Tumoren individuell anzugreifen, ist die Zukunft. Es soll schonend und wirksam sein. Was manch moderne Krebstherapie noch leistet? Sie hilft dem Körper, sich gegen Krebs zu wehren.
Ein Mann liegt mit dem Oberkörper in einem Magnetresonanztomografen.

Gerda van Riemsdijk hatte Schmerzen in der Hüfte. Mit 72 Jahren hat man schon mal Zipperlein, dachte die Rentnerin lange.

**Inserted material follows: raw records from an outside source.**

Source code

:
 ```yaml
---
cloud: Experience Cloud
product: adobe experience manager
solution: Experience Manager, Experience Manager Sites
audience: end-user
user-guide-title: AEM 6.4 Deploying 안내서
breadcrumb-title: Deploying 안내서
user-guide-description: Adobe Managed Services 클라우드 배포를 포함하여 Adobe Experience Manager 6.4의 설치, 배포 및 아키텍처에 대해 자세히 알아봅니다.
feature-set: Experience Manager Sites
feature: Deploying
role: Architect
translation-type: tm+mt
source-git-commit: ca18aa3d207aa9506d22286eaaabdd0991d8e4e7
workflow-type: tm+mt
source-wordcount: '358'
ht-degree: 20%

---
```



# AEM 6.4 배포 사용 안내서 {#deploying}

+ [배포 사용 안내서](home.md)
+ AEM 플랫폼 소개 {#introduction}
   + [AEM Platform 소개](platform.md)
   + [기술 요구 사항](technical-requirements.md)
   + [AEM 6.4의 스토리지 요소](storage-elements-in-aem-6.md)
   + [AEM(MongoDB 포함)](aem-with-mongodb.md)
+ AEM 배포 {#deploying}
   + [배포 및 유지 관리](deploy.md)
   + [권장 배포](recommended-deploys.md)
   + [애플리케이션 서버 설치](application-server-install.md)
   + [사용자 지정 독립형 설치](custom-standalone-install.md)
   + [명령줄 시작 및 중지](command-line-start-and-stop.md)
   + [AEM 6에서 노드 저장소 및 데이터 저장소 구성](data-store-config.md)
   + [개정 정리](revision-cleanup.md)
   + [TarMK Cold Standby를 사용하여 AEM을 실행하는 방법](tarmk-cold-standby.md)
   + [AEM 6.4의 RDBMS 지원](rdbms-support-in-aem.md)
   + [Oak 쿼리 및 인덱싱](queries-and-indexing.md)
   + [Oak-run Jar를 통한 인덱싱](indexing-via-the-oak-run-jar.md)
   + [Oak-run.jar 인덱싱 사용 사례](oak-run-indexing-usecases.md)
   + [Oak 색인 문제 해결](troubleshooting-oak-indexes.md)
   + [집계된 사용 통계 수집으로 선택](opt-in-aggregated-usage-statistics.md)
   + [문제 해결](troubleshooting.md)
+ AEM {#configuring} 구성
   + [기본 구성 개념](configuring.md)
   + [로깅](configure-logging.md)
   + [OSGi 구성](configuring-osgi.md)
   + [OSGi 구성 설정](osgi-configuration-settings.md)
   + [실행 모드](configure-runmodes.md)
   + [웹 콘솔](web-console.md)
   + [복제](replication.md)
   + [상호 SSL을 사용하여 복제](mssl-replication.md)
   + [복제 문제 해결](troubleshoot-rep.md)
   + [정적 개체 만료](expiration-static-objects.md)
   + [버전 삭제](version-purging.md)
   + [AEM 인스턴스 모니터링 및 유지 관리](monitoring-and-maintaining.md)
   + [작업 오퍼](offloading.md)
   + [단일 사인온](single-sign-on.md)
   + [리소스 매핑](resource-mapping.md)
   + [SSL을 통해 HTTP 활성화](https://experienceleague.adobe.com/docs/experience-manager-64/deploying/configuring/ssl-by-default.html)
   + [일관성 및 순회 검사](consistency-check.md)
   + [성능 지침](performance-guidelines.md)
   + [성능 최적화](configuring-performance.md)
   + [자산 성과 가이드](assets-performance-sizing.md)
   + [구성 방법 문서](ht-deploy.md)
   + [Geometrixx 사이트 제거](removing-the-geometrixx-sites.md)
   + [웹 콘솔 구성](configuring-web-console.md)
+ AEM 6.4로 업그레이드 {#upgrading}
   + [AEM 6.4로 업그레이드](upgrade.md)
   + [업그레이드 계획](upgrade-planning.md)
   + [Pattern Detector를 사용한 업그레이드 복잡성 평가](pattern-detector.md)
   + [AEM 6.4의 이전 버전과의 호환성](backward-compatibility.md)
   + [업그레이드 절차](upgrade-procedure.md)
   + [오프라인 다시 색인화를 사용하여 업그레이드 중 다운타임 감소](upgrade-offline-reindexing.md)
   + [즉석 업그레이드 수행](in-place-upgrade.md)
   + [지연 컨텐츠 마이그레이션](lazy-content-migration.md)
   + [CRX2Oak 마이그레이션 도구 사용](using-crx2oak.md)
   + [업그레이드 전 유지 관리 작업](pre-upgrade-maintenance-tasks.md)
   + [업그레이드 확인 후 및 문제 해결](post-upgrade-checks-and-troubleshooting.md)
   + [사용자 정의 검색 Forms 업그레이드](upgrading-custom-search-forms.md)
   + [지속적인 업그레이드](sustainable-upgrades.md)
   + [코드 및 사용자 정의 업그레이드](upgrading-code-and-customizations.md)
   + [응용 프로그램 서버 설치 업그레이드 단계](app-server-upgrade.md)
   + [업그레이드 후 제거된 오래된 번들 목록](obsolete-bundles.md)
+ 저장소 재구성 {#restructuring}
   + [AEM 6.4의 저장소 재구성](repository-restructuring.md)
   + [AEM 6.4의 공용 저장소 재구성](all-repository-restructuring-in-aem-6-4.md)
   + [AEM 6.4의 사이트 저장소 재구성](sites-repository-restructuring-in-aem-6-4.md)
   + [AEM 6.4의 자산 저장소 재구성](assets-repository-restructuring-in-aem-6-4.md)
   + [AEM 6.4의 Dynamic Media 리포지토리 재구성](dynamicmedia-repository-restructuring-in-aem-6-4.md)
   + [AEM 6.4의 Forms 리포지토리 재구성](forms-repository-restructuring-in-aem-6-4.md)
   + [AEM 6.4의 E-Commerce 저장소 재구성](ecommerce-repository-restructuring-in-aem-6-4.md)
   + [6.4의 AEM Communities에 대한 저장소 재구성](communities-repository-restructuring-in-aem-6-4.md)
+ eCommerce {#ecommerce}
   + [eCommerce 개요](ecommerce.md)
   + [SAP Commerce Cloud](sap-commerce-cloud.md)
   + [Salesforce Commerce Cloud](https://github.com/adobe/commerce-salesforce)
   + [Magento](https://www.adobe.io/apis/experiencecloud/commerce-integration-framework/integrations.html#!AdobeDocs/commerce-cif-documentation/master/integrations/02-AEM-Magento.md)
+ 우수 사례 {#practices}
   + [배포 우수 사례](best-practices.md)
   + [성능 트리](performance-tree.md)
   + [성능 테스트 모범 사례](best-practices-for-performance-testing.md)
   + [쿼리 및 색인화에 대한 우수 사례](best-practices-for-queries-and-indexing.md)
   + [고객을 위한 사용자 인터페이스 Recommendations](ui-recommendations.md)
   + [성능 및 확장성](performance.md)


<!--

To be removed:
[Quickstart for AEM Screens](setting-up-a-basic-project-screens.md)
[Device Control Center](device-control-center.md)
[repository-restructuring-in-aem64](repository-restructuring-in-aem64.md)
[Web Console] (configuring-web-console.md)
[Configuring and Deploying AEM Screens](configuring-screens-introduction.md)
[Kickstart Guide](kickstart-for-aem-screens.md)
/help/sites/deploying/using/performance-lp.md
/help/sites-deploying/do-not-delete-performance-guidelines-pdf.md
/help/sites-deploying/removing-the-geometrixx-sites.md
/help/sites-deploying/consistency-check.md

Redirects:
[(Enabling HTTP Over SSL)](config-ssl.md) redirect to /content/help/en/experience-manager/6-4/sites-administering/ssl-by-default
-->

Aber irgendwann wurde sie doch nervös. »Mein Bein war geschwollen, ich konnte kaum laufen«, erinnert sie sich. Im Mai 2019 ging sie deshalb zur Orthopädin. Die schickte die Patienten wieder nach Hause. Bestimmt nur eine Schleimbeutelentzündung, lautete ihre Vermutung. Sie solle in sechs Wochen wiederkommen, wenn die Schmerzen anhielten.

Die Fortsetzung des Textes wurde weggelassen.